This article is part of our Information about information project, run in collaboration with FQXi. Click here to see other articles from the project.
We live in a golden age of information. Never has so much of it been available so easily to so many of us. Information is power, it's money and, given how much of our life is lived online, defines part of our reality.
What is information?
But what exactly is information? We tend to think of it as something that lives in our heads: lots of facts and ideas that help us find our way around the world. And indeed we, as well as other animals, have evolved exceedingly complex organs to gather it. There's no doubt that information is important.
It also seems clear that information isn't a physical entity. "One of the big things we've discovered in recent decades is that a book is not actually stuff written on a page," explains George Ellis, a cosmologist and mathematician who has thought a lot about information. "A book can be [printed on paper], but I can also read you the book, or you can buy it in digital form. The question is, what is the book? It isn't any of those things. The book is an abstract thing which is realised in different forms. It can be realised as [symbols] on a screen, it can be stored in a computer's memory, it can be on paper, and so on. But the point is that the information itself, the information in the book, is abstract."
Power from meaning
Despite this abstract quality, there is no doubt that information is just as "real" as the pages it's printed on. Information can effect change in the world. It can cause or prevent wars, drive the global economy into meltdown, and help you decide on your holiday destination. Much of what we do is prompted by having received some form of information.

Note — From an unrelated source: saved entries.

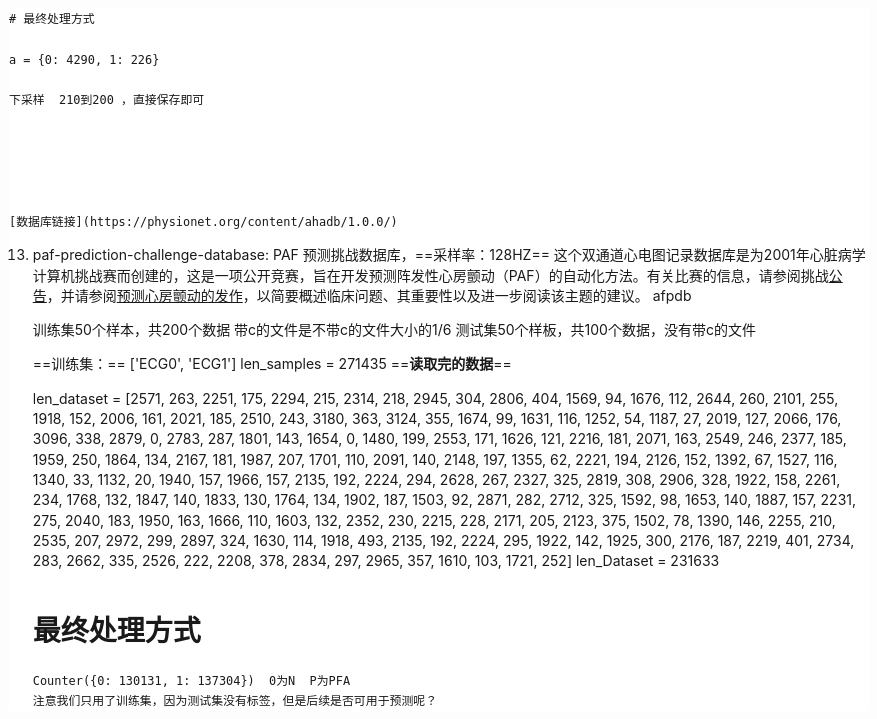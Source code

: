     # 最终处理方式

    a = {0: 4290, 1: 226}

    下采样  210到200 ，直接保存即可

    

    

    [数据库链接](https://physionet.org/content/ahadb/1.0.0/)

13. paf-prediction-challenge-database: PAF 预测挑战数据库，==采样率：128HZ==
    这个双通道心电图记录数据库是为2001年心脏病学计算机挑战赛而创建的，这是一项公开竞赛，旨在开发预测阵发性心房颤动（PAF）的自动化方法。有关比赛的信息，请参阅挑战[公告](https://physionet.org/challenge/2001/)，并请参阅[预测心房颤动的发作](https://physionet.org/content/afpdb/1.0.0/paf.shtml)，以简要概述临床问题、其重要性以及进一步阅读该主题的建议。  afpdb

    训练集50个样本，共200个数据  带c的文件是不带c的文件大小的1/6
    测试集50个样板，共100个数据，没有带c的文件

    ==训练集：==
    ['ECG0', 'ECG1']
    len_samples = 271435
    ==**读取完的数据**==

    len_dataset = [2571,  263, 2251,  175, 2294,  215, 2314,  218, 2945,  304, 2806,
            404, 1569,   94, 1676,  112, 2644,  260, 2101,  255, 1918,  152,
           2006,  161, 2021,  185, 2510,  243, 3180,  363, 3124,  355, 1674,
             99, 1631,  116, 1252,   54, 1187,   27, 2019,  127, 2066,  176,
           3096,  338, 2879,    0, 2783,  287, 1801,  143, 1654,    0, 1480,
            199, 2553,  171, 1626,  121, 2216,  181, 2071,  163, 2549,  246,
           2377,  185, 1959,  250, 1864,  134, 2167,  181, 1987,  207, 1701,
            110, 2091,  140, 2148,  197, 1355,   62, 2221,  194, 2126,  152,
           1392,   67, 1527,  116, 1340,   33, 1132,   20, 1940,  157, 1966,
            157, 2135,  192, 2224,  294, 2628,  267, 2327,  325, 2819,  308,
           2906,  328, 1922,  158, 2261,  234, 1768,  132, 1847,  140, 1833,
            130, 1764,  134, 1902,  187, 1503,   92, 2871,  282, 2712,  325,
           1592,   98, 1653,  140, 1887,  157, 2231,  275, 2040,  183, 1950,
            163, 1666,  110, 1603,  132, 2352,  230, 2215,  228, 2171,  205,
           2123,  375, 1502,   78, 1390,  146, 2255,  210, 2535,  207, 2972,
            299, 2897,  324, 1630,  114, 1918,  493, 2135,  192, 2224,  295,
           1922,  142, 1925,  300, 2176,  187, 2219,  401, 2734,  283, 2662,
            335, 2526,  222, 2208,  378, 2834,  297, 2965,  357, 1610,  103,
           1721,  252]
    len_Dataset = 231633

    

    # 最终处理方式

    

    ```
    Counter({0: 130131, 1: 137304})  0为N  P为PFA
    注意我们只用了训练集，因为测试集没有标签，但是后续是否可用于预测呢？
    ```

How can something so woolly and abstract be so powerful? The power of information clearly isn't hard-wired into the words or symbols that convey it. The little word "yes" can mean "yes, I'd like a cup of coffee" or "yes, Iraq has weapons of mass destruction". The effects this word can have in the real world range from absolutely none at all to war. Everything depends on context and interpretation — it depends on meaning.
We usually think of information as something passed between people, through books, the media or personal conversations. These kind of messages have been consciously put together by someone with an intention, and some of their meaning derives from that. But we are also constantly bombarded with accidental, unintended information. The sound of a slamming car door, for example, or of a rock falling in the mountains. This "passive" information is a by-product of physical processes that happen around us and we have evolved an impressive ability to ignore it. Imagine the chaos if our brain treated everything you hear, see, feel or smell, with equal urgency. The conscious brain ignores almost all of this incoming data and only pays attention to what is relevant. But again, this information can acquire meaning from its context: if the sound of a falling rock could signal an avalanche, you run.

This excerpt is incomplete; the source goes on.